» Task directions
Scan the entries below and report only how many lines contain "http".

» Supplied material
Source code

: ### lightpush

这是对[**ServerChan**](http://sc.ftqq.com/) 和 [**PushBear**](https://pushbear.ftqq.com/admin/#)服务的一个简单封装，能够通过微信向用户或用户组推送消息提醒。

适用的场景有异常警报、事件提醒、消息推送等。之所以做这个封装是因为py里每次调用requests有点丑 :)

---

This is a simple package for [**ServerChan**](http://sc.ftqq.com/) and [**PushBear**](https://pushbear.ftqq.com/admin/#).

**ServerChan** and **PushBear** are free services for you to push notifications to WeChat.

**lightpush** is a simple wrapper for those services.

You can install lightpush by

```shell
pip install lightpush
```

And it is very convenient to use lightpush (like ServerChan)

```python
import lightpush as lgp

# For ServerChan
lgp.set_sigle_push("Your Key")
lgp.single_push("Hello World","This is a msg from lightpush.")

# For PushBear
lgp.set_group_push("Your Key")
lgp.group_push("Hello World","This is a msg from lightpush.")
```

» Reply
2